◆ **EXERCISE**: Return the material exactly, first line through the line containing "## C. 115, pp. 95-98.", and nothing more. Pictures stay out.

*** Opening MATERIAL PROVIDED ***

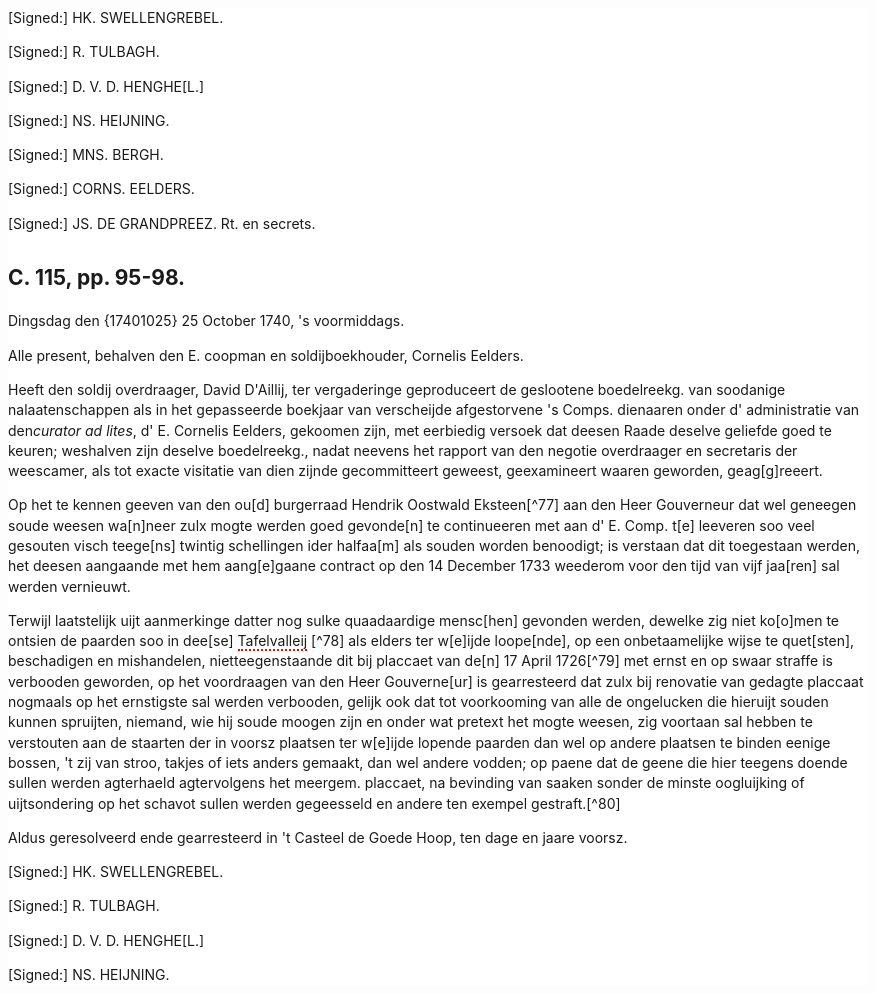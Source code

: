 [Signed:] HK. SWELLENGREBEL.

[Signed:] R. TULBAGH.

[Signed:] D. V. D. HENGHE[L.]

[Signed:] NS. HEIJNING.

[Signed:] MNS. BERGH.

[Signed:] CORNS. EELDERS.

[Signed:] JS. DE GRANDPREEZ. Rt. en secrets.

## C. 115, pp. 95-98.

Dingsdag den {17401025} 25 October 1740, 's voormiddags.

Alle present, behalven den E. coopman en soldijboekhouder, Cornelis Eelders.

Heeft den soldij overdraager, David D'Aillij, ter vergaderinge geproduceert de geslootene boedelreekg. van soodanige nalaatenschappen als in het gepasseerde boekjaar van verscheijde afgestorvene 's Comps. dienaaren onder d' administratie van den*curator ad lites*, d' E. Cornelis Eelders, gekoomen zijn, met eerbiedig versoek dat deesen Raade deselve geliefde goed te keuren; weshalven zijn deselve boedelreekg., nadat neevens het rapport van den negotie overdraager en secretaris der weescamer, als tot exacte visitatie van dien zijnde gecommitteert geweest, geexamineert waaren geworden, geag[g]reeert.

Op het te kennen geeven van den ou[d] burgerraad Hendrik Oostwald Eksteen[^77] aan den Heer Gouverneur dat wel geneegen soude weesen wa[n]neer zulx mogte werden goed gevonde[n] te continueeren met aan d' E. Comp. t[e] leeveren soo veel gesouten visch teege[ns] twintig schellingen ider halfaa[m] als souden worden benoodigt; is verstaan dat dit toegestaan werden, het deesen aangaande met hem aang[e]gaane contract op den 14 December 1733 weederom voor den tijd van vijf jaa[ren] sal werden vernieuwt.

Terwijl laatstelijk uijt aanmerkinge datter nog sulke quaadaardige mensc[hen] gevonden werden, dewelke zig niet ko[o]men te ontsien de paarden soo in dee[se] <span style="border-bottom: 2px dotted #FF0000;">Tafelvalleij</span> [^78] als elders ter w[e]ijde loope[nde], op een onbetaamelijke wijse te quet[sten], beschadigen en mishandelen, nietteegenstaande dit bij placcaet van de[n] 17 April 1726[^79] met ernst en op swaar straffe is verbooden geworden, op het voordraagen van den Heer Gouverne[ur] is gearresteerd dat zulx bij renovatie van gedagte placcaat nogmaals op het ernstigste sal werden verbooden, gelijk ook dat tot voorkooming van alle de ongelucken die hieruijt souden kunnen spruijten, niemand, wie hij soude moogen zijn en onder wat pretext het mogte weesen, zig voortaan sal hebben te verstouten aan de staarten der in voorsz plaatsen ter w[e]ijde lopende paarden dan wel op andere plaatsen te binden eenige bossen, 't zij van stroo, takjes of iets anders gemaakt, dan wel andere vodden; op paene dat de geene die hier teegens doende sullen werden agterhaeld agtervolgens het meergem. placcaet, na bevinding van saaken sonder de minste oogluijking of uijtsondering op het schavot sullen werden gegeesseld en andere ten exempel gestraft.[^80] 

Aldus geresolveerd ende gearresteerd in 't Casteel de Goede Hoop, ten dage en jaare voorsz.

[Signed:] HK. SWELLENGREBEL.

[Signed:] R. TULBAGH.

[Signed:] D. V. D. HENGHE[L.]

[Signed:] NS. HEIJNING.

*** Closing MATERIAL PROVIDED ***

◆ **EXPECTED ANSWER**:
Source code

: [Signed:] HK. SWELLENGREBEL.

[Signed:] R. TULBAGH.

[Signed:] D. V. D. HENGHE[L.]

[Signed:] NS. HEIJNING.

[Signed:] MNS. BERGH.

[Signed:] CORNS. EELDERS.

[Signed:] JS. DE GRANDPREEZ. Rt. en secrets.

## C. 115, pp. 95-98.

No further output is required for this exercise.